> ACTION ITEM
Carry none of the pictures over; write out the complete data exactly.

> PROVIDED MATERIAL
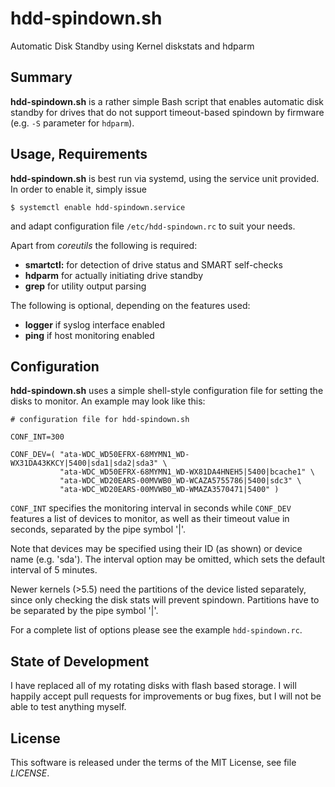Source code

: # hdd-spindown.sh

Automatic Disk Standby using Kernel diskstats and hdparm


## Summary

**hdd-spindown.sh** is a rather simple Bash script that enables automatic disk
standby for drives that do not support timeout-based spindown by firmware
(e.g. `-S` parameter for `hdparm`).


## Usage, Requirements

**hdd-spindown.sh** is best run via systemd, using the service unit provided.
In order to enable it, simply issue

    $ systemctl enable hdd-spindown.service

and adapt configuration file `/etc/hdd-spindown.rc` to suit your needs.

Apart from *coreutils* the following is required:
 * **smartctl:** for detection of drive status and SMART self-checks
 * **hdparm** for actually initiating drive standby
 * **grep** for utility output parsing

The following is optional, depending on the features used:
 * **logger** if syslog interface enabled
 * **ping** if host monitoring enabled


## Configuration

**hdd-spindown.sh** uses a simple shell-style configuration file for setting
the disks to monitor. An example may look like this:

    # configuration file for hdd-spindown.sh
    
    CONF_INT=300
    
    CONF_DEV=( "ata-WDC_WD50EFRX-68MYMN1_WD-WX31DA43KKCY|5400|sda1|sda2|sda3" \
               "ata-WDC_WD50EFRX-68MYMN1_WD-WX81DA4HNEH5|5400|bcache1" \
               "ata-WDC_WD20EARS-00MVWB0_WD-WCAZA5755786|5400|sdc3" \
               "ata-WDC_WD20EARS-00MVWB0_WD-WMAZA3570471|5400" )
  
`CONF_INT` specifies the monitoring interval in seconds while `CONF_DEV`
features a list of devices to monitor, as well as their timeout value in
seconds, separated by the pipe symbol '|'.

Note that devices may be specified using their ID (as shown) or device
name (e.g. 'sda'). The interval option may be omitted, which sets the
default interval of 5 minutes.

Newer kernels (>5.5) need the partitions of the device listed separately,
since only checking the disk stats will prevent spindown. Partitions have
to be separated by the pipe symbol '|'.

For a complete list of options please see the example `hdd-spindown.rc`.


## State of Development

I have replaced all of my rotating disks with flash based storage. I will
happily accept pull requests for improvements or bug fixes, but I will not be
able to test anything myself.


## License

This software is released under the terms of the MIT License, see file
*LICENSE*.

> REPLY
Source code

: # hdd-spindown.sh

Automatic Disk Standby using Kernel diskstats and hdparm


## Summary

**hdd-spindown.sh** is a rather simple Bash script that enables automatic disk
standby for drives that do not support timeout-based spindown by firmware
(e.g. `-S` parameter for `hdparm`).


## Usage, Requirements

**hdd-spindown.sh** is best run via systemd, using the service unit provided.
In order to enable it, simply issue

    $ systemctl enable hdd-spindown.service

and adapt configuration file `/etc/hdd-spindown.rc` to suit your needs.

Apart from *coreutils* the following is required:
 * **smartctl:** for detection of drive status and SMART self-checks
 * **hdparm** for actually initiating drive standby
 * **grep** for utility output parsing

The following is optional, depending on the features used:
 * **logger** if syslog interface enabled
 * **ping** if host monitoring enabled


## Configuration

**hdd-spindown.sh** uses a simple shell-style configuration file for setting
the disks to monitor. An example may look like this:

    # configuration file for hdd-spindown.sh
    
    CONF_INT=300
    
    CONF_DEV=( "ata-WDC_WD50EFRX-68MYMN1_WD-WX31DA43KKCY|5400|sda1|sda2|sda3" \
               "ata-WDC_WD50EFRX-68MYMN1_WD-WX81DA4HNEH5|5400|bcache1" \
               "ata-WDC_WD20EARS-00MVWB0_WD-WCAZA5755786|5400|sdc3" \
               "ata-WDC_WD20EARS-00MVWB0_WD-WMAZA3570471|5400" )
  
`CONF_INT` specifies the monitoring interval in seconds while `CONF_DEV`
features a list of devices to monitor, as well as their timeout value in
seconds, separated by the pipe symbol '|'.

Note that devices may be specified using their ID (as shown) or device
name (e.g. 'sda'). The interval option may be omitted, which sets the
default interval of 5 minutes.

Newer kernels (>5.5) need the partitions of the device listed separately,
since only checking the disk stats will prevent spindown. Partitions have
to be separated by the pipe symbol '|'.

For a complete list of options please see the example `hdd-spindown.rc`.


## State of Development

I have replaced all of my rotating disks with flash based storage. I will
happily accept pull requests for improvements or bug fixes, but I will not be
able to test anything myself.


## License

This software is released under the terms of the MIT License, see file
*LICENSE*.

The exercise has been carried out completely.